Four out of Five stars
Running time: 73 mins

Beautifully shot, impressively directed and powerfully emotional drama with terrific performances from its three leads.

What's it all about?
Written and directed by David Volach and set in modern-day Israel, My Father My Lord stars Assi Dayan as ultra-orthodox Rabbi Abraham Eidelmann, who's devoted to both his wife Esther (Sharon Hacochen Bar) and their young son Menahem (Ilan Griff). The plot, such as it is, revolves around several key moments in which Abraham's strict orthodoxy conflicts with his sensitive son's burgeoning interest in the natural world, such as: Menahem asking whether dogs go to heaven after witnessing a dog trying to join its deceased owner in an ambulance; Abraham shooing a mother bird away from its nest at the school (according to an obscure Torah commandment), much to Menahem's horror; and Abraham commanding Menahem to tear up a photograph of an “idolatrous” African tribesman.

The Good
The acting is extremely impressive throughout; there's very little dialogue but all three leads have extraordinarily expressive faces that radiate love and affection, even while Abraham is ostensibly chastising his son. The scene where Menahem tears up the photograph, his face streaming with silent tears, is extremely moving, as is the devastating emotional climax, where Esther literally throws Abraham's words back at him.
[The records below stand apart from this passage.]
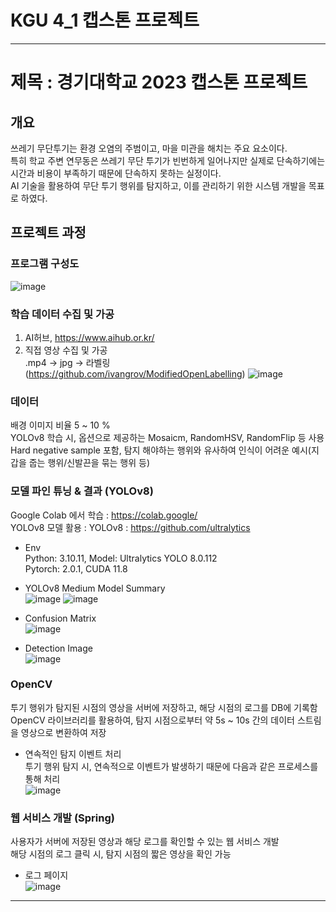 # KGU 4_1 캡스톤 프로젝트

---------------------------------------------------

# 제목 : 경기대학교 2023 캡스톤 프로젝트

## 개요
쓰레기 무단투기는 환경 오염의 주범이고, 마을 미관을 해치는 주요 요소이다.</br>
특히 학교 주변 연무동은 쓰레기 무단 투기가 빈번하게 일어나지만 실제로 단속하기에는 시간과 비용이 부족하기 때문에 단속하지 못하는 실정이다.</br>
AI 기술을 활용하여 무단 투기 행위를 탐지하고, 이를 관리하기 위한 시스템 개발을 목표로 하였다.</br>


## 프로젝트 과정

### 프로그램 구성도
![image](https://github.com/Hojun1123/4_1Mojadol/assets/65999992/ffda7afc-46db-4b9d-a3bd-f27561c0fc35)


### 학습 데이터 수집 및 가공
1. AI허브, https://www.aihub.or.kr/
2. 직접 영상 수집 및 가공</br>
.mp4 -> jpg -> 라벨링(https://github.com/ivangrov/ModifiedOpenLabelling)
![image](https://github.com/Hojun1123/4_1Mojadol/assets/65999992/cb60837e-8e7d-445e-b4aa-9464f21a7bdd)


### 데이터
배경 이미지 비율 5 ~ 10 %</br>
YOLOv8 학습 시, 옵션으로 제공하는 Mosaicm, RandomHSV, RandomFlip 등 사용</br>
Hard negative sample 포함, 탐지 해야하는 행위와 유사하여 인식이 어려운 예시(지갑을 줍는 행위/신발끈을 묶는 행위 등)</br>


### 모델 파인 튜닝 & 결과 (YOLOv8)
Google Colab 에서 학습 : https://colab.google/</br>
YOLOv8 모델 활용 : YOLOv8 : https://github.com/ultralytics</br>

- Env</br>
Python: 3.10.11, Model: Ultralytics YOLO 8.0.112</br>
Pytorch: 2.0.1, CUDA 11.8</br>

- YOLOv8 Medium Model Summary</br>
![image](https://github.com/Hojun1123/4_1Mojadol/assets/65999992/0bb6d29d-9c1c-4c40-b08c-e62ae769a2d3)
![image](https://github.com/Hojun1123/4_1Mojadol/assets/65999992/f1a04509-3cdf-45cf-b5ec-d30ef965f315)                            

- Confusion Matrix</br>
![image](https://github.com/Hojun1123/4_1Mojadol/assets/65999992/c09127ff-f8b7-4322-9d59-3462b05c9587)

- Detection Image</br>
![image](https://github.com/Hojun1123/4_1Mojadol/assets/65999992/976b29fe-f0c3-463e-a707-f783b83676c9)


### OpenCV
투기 행위가 탐지된 시점의 영상을 서버에 저장하고, 해당 시점의 로그를 DB에 기록함</br>
OpenCV 라이브러리를 활용하여, 탐지 시점으로부터 약 5s ~ 10s 간의 데이터 스트림을 영상으로 변환하여 저장</br>

- 연속적인 탐지 이벤트 처리</br>
투기 행위 탐지 시, 연속적으로 이벤트가 발생하기 때문에 다음과 같은 프로세스를 통해 처리</br>
![image](https://github.com/Hojun1123/4_1Mojadol/assets/65999992/2c8c5670-3ab9-4509-b1e3-72f3b26d47dc)


### 웹 서비스 개발 (Spring)
사용자가 서버에 저장된 영상과 해당 로그를 확인할 수 있는 웹 서비스 개발</br>
해당 시점의 로그 클릭 시, 탐지 시점의 짧은 영상을 확인 가능</br>
- 로그 페이지</br>
![image](https://github.com/Hojun1123/4_1Mojadol/assets/65999992/f2e11eea-4262-41b3-9d69-2bb0be4d3072)

----------------------------------------------------------------------------------------

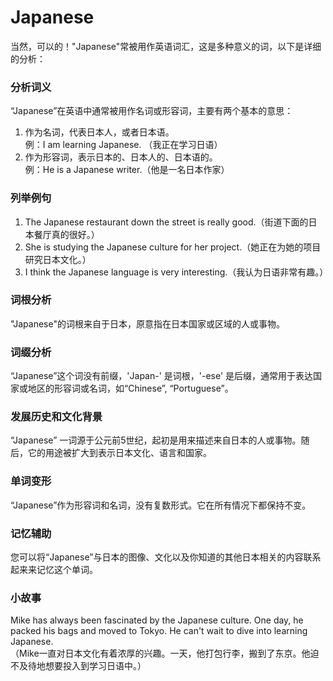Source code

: # Japanese

当然，可以的！"Japanese"常被用作英语词汇，这是多种意义的词，以下是详细的分析：

  

### 分析词义

  

“Japanese”在英语中通常被用作名词或形容词，主要有两个基本的意思：

  

1.  作为名词，代表日本人，或者日本语。  
    例：I am learning Japanese. （我正在学习日语）
2.  作为形容词，表示日本的、日本人的、日本语的。  
    例：He is a Japanese writer.（他是一名日本作家）

  

### 列举例句

  

1.  The Japanese restaurant down the street is really good.（街道下面的日本餐厅真的很好。）
2.  She is studying the Japanese culture for her project.（她正在为她的项目研究日本文化。）
3.  I think the Japanese language is very interesting.（我认为日语非常有趣。）

  

### 词根分析

  

"Japanese"的词根来自于日本，原意指在日本国家或区域的人或事物。

  

### 词缀分析

  

“Japanese”这个词没有前缀，'Japan-' 是词根，'-ese' 是后缀，通常用于表达国家或地区的形容词或名词，如“Chinese”, “Portuguese”。

  

### 发展历史和文化背景

  

“Japanese” 一词源于公元前5世纪，起初是用来描述来自日本的人或事物。随后，它的用途被扩大到表示日本文化、语言和国家。

  

### 单词变形

  

“Japanese”作为形容词和名词，没有复数形式。它在所有情况下都保持不变。

  

### 记忆辅助

  

您可以将“Japanese”与日本的图像、文化以及你知道的其他日本相关的内容联系起来来记忆这个单词。

  

### 小故事

  

Mike has always been fascinated by the Japanese culture. One day, he packed his bags and moved to Tokyo. He can't wait to dive into learning Japanese.  
（Mike一直对日本文化有着浓厚的兴趣。一天，他打包行李，搬到了东京。他迫不及待地想要投入到学习日语中。）
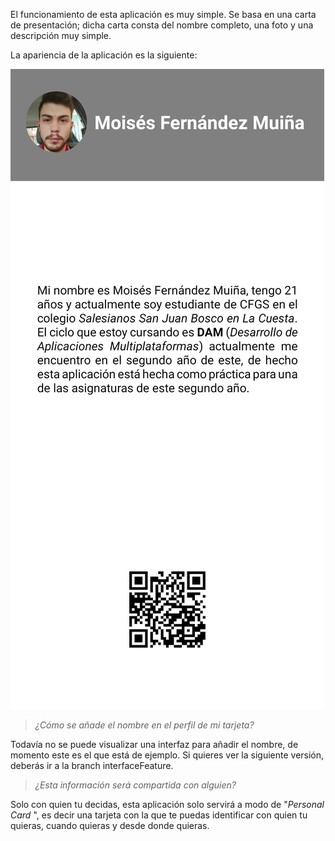 El funcionamiento de esta aplicación es muy simple. Se basa en una carta de presentación; dicha carta consta del nombre completo, una foto y una descripción muy simple. 

La apariencia de la aplicación es la siguiente:

![App Preview](./img/AppPreview.jpg)

> _¿Cómo se añade el nombre en el perfil de mi tarjeta?_

Todavía no se puede visualizar una interfaz para añadir el nombre, de momento este es el que está de ejemplo. Si quieres ver la siguiente versión, deberás ir a la branch interfaceFeature.

> _¿Esta información será compartida con alguien?_

Solo con quien tu decidas, esta aplicación solo servirá a modo de "_Personal Card_ ", es decir una tarjeta con la que te puedas identificar con quien tu quieras, cuando quieras y desde donde quieras. 

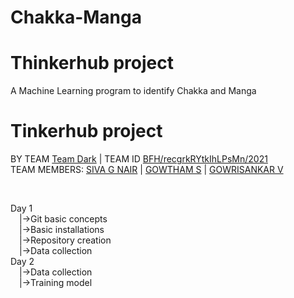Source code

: # Chakka-Manga
<h1><b>Thinkerhub project</b></h1>
A Machine Learning program to identify Chakka and Manga<br>
<h1><b>Tinkerhub project</b></h1>

<p>BY TEAM <a href="#" target="_blank">Team Dark</a> | TEAM ID <a href="#" target="_blank">BFH/recgrkRYtkIhLPsMn/2021</a><br>
TEAM MEMBERS: <a href="https://github.com/SivaG2002/Chakka-Manga" target="_blank">SIVA G NAIR</a> | <a href="https://github.com/SivaG2002/Chakka-Manga" target="_blank">GOWTHAM S</a> | <a href="https://github.com/SivaG2002/Chakka-Manga" target="_blank">GOWRISANKAR V</a></p><br>










Day 1<br>
&emsp;|->Git basic concepts <br>
&emsp;|->Basic installations<br>
&emsp;|->Repository creation<br>
&emsp;|->Data collection<br>
Day 2<br>
&emsp;|->Data collection<br>
&emsp;|->Training model<br>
The film is beautifully shot throughout, courtesy of Boaz Yackov's stunning cinematography, which is often in tune with Menahem's inquisitive view of the natural world, studying things like the light in a tea glass or swirls of hair in the bath. There's also an effective cello-based soundtrack that works well.

The Great
Volach's great strength as a director is to wring powerfully emotional moments out of tiny gestures and images. As such, the film is packed with scenes that will stay with you long after you leave the cinema, such as Esther writing down her (unseen) grievance against her husband and his subsequent reaction on reading it.

Worth seeing?
In short, My Father My Lord may seem deceptively slight on plot but it's a superbly acted, beautifully shot and emotionally devastating drama that's well worth seeking out. Highly recommended.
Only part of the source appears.